• [What you have to do]:
State, as one number, how many lines in these records hold "counts".

# # # #

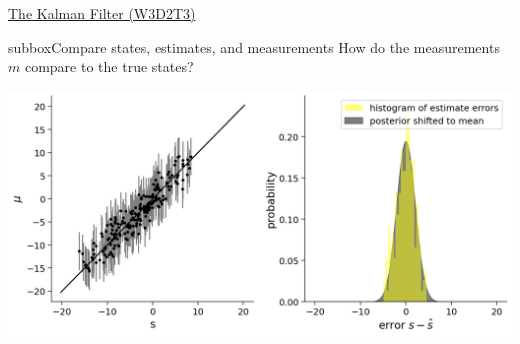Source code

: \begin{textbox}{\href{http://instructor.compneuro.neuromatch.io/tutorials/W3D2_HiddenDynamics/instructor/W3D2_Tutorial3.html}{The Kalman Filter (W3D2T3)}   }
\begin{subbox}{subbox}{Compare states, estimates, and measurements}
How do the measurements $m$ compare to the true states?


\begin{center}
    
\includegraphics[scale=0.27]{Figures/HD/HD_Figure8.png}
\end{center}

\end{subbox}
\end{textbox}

# # # #

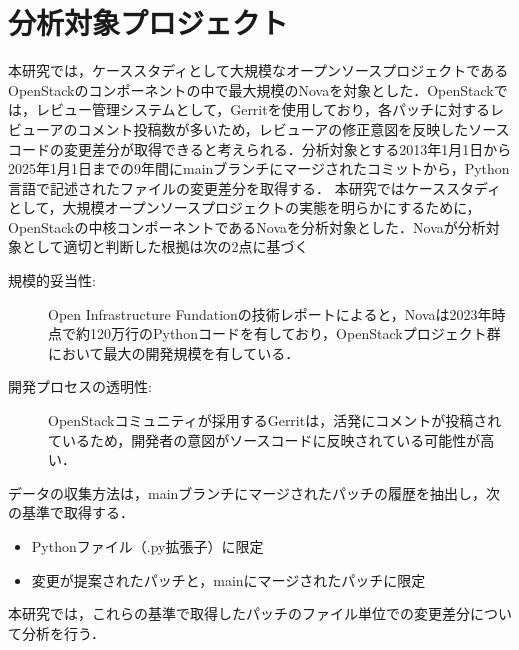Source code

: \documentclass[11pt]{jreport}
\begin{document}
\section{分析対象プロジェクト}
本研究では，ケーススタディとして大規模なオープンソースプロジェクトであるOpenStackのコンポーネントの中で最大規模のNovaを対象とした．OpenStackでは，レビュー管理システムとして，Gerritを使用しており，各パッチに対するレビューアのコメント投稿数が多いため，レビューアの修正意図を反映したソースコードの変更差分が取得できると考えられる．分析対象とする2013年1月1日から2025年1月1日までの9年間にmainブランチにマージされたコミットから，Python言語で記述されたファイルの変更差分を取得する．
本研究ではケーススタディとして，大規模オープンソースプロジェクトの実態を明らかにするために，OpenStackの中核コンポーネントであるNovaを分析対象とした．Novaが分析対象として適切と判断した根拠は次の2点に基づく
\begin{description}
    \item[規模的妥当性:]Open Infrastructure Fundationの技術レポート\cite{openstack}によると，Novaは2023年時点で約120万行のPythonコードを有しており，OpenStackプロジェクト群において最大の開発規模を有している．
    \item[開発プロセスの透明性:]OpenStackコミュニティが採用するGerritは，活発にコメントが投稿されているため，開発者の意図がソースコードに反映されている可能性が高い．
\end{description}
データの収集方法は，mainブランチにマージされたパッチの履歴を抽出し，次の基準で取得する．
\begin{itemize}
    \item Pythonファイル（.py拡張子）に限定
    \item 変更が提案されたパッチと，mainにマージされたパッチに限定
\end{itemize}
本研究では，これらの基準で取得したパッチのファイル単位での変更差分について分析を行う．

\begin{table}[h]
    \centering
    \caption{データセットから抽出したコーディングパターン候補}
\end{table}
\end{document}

# # # #

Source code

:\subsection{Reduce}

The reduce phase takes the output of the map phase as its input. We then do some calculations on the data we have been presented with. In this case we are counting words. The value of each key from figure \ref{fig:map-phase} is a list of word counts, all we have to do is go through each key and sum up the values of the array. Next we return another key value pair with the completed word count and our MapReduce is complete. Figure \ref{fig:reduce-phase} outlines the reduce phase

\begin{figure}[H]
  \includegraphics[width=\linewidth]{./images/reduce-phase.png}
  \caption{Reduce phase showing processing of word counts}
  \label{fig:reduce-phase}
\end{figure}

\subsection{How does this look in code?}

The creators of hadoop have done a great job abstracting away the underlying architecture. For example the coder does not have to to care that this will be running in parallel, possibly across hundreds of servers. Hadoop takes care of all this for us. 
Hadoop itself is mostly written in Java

# # # #

• [Solved exercise]:
2